- _INPUT FOR THIS TASK_

____________

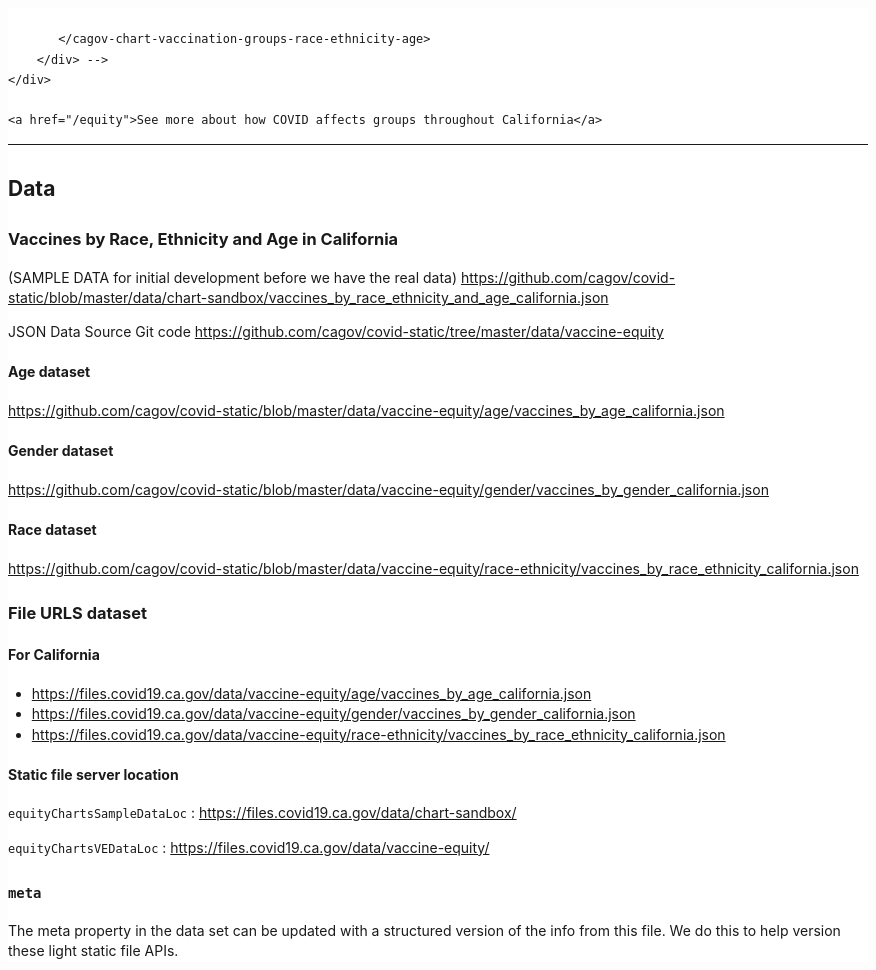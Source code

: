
 ```
         
       </cagov-chart-vaccination-groups-race-ethnicity-age>
    </div> -->
</div>

<a href="/equity">See more about how COVID affects groups throughout California</a>
```

---

## Data

### Vaccines by Race, Ethnicity and Age in California
(SAMPLE DATA for initial development before we have the real data)
https://github.com/cagov/covid-static/blob/master/data/chart-sandbox/vaccines_by_race_ethnicity_and_age_california.json

JSON Data Source Git code
https://github.com/cagov/covid-static/tree/master/data/vaccine-equity

#### Age dataset
https://github.com/cagov/covid-static/blob/master/data/vaccine-equity/age/vaccines_by_age_california.json

#### Gender dataset
https://github.com/cagov/covid-static/blob/master/data/vaccine-equity/gender/vaccines_by_gender_california.json

#### Race dataset
https://github.com/cagov/covid-static/blob/master/data/vaccine-equity/race-ethnicity/vaccines_by_race_ethnicity_california.json

### File URLS dataset

#### For California

* https://files.covid19.ca.gov/data/vaccine-equity/age/vaccines_by_age_california.json
* https://files.covid19.ca.gov/data/vaccine-equity/gender/vaccines_by_gender_california.json
* https://files.covid19.ca.gov/data/vaccine-equity/race-ethnicity/vaccines_by_race_ethnicity_california.json

#### Static file server location

`equityChartsSampleDataLoc`
: https://files.covid19.ca.gov/data/chart-sandbox/

`equityChartsVEDataLoc`
: https://files.covid19.ca.gov/data/vaccine-equity/

### `meta`
The meta property in the data set can be updated with a structured version of the info from this file.
We do this to help version these light static file APIs.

____________

- _REQUIREMENT_
Pick out the lines above containing the word "dataset", then copy them.

- _SOLUTION TO THIS PROBLEM_
#### Age dataset
#### Gender dataset
#### Race dataset
### File URLS dataset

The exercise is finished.